AIM OF THE TASK — Where a line of the records holds the string "SwinIR", copy that line.

DATA FOR THIS TASK —
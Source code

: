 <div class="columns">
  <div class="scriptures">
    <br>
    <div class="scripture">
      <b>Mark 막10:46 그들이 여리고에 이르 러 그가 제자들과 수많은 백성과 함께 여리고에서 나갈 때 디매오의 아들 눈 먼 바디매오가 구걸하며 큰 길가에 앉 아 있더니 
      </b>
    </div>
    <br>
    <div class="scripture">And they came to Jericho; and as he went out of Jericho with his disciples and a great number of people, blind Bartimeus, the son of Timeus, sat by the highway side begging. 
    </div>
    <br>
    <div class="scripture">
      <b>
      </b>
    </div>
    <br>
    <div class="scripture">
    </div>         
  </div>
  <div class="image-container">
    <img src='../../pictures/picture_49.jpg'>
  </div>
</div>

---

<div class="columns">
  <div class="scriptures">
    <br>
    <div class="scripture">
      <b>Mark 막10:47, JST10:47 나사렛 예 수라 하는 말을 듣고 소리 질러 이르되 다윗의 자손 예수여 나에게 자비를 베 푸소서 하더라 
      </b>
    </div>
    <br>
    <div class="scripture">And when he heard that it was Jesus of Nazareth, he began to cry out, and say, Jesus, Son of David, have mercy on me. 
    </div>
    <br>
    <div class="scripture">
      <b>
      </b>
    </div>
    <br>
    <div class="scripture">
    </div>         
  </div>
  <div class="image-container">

==

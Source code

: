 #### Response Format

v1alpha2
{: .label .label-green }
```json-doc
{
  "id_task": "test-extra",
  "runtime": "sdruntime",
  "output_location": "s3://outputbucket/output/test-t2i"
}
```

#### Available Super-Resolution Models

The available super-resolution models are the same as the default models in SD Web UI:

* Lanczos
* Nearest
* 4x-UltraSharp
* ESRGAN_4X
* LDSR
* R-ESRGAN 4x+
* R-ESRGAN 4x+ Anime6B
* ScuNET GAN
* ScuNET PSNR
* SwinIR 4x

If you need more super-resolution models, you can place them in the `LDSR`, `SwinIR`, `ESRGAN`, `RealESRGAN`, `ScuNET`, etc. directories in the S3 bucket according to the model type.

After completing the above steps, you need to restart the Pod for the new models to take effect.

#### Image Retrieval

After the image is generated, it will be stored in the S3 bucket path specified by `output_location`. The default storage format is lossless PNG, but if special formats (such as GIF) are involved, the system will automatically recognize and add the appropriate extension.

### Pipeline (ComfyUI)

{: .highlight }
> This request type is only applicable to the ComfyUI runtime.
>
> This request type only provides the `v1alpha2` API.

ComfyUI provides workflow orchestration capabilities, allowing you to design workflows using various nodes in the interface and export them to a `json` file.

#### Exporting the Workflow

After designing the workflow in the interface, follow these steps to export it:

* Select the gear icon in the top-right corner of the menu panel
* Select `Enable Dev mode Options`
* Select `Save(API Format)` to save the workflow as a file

---

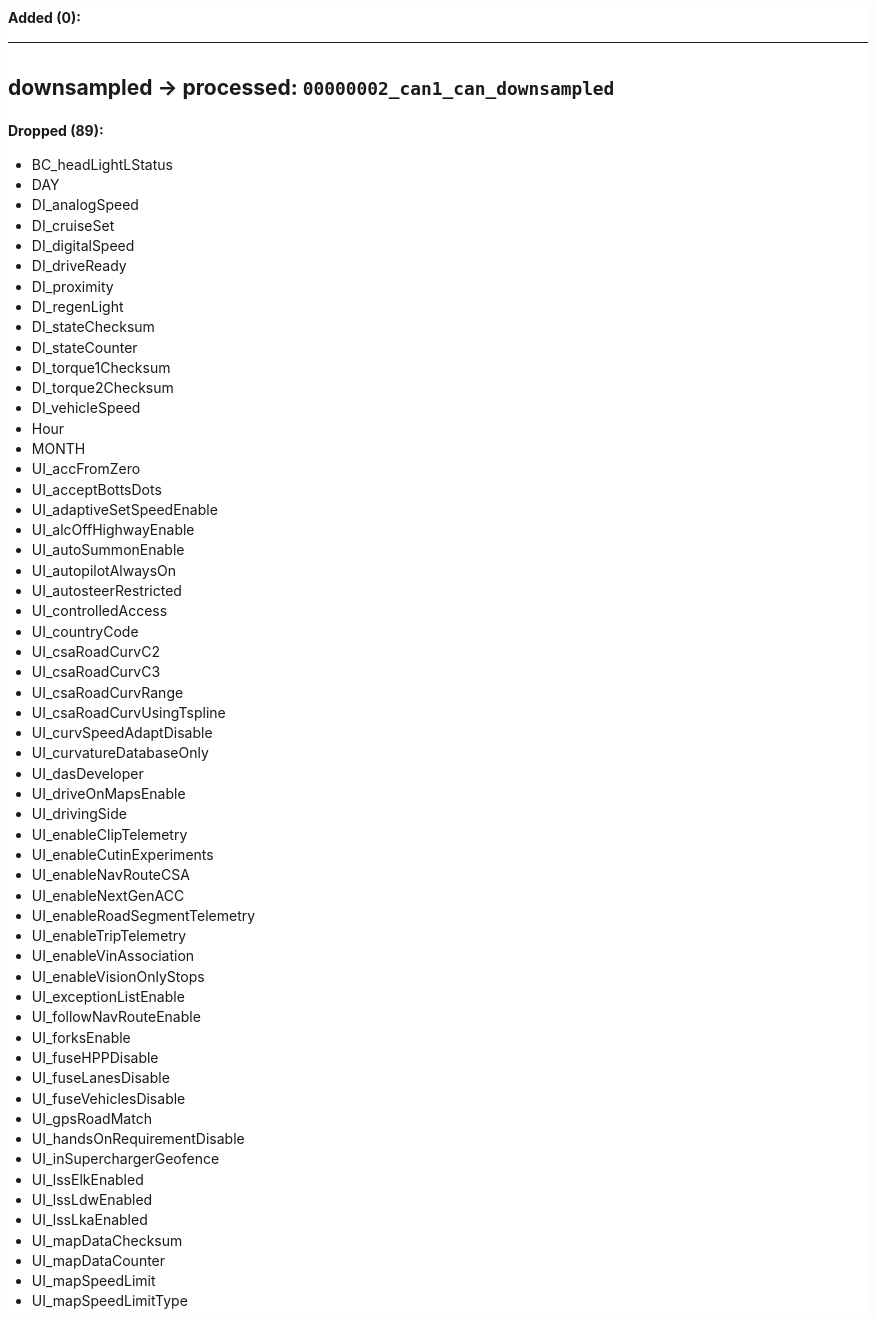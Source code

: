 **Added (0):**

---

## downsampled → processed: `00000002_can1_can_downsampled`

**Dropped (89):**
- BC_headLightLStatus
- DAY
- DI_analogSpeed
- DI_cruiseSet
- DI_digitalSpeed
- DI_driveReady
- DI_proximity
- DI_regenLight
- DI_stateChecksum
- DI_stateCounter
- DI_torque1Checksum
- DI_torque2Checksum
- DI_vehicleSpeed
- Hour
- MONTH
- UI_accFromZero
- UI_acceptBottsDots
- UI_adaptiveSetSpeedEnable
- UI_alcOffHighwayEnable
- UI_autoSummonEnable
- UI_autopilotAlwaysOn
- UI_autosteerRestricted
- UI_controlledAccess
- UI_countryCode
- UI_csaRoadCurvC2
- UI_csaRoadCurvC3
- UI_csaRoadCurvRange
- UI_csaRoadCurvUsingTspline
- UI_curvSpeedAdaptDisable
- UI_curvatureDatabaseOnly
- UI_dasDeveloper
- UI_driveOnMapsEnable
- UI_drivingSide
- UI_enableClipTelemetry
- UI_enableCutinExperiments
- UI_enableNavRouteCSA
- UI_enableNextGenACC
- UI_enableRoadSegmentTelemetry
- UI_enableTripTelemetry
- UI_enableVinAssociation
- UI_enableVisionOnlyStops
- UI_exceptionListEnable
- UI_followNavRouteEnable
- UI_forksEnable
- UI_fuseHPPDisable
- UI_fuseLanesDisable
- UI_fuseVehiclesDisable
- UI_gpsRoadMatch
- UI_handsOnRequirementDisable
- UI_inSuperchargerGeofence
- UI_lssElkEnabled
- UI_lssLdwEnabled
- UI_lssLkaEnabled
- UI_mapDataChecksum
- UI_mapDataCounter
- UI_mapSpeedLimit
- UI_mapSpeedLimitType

RESULT BELOW —
* SwinIR 4x
If you need more super-resolution models, you can place them in the `LDSR`, `SwinIR`, `ESRGAN`, `RealESRGAN`, `ScuNET`, etc. directories in the S3 bucket according to the model type.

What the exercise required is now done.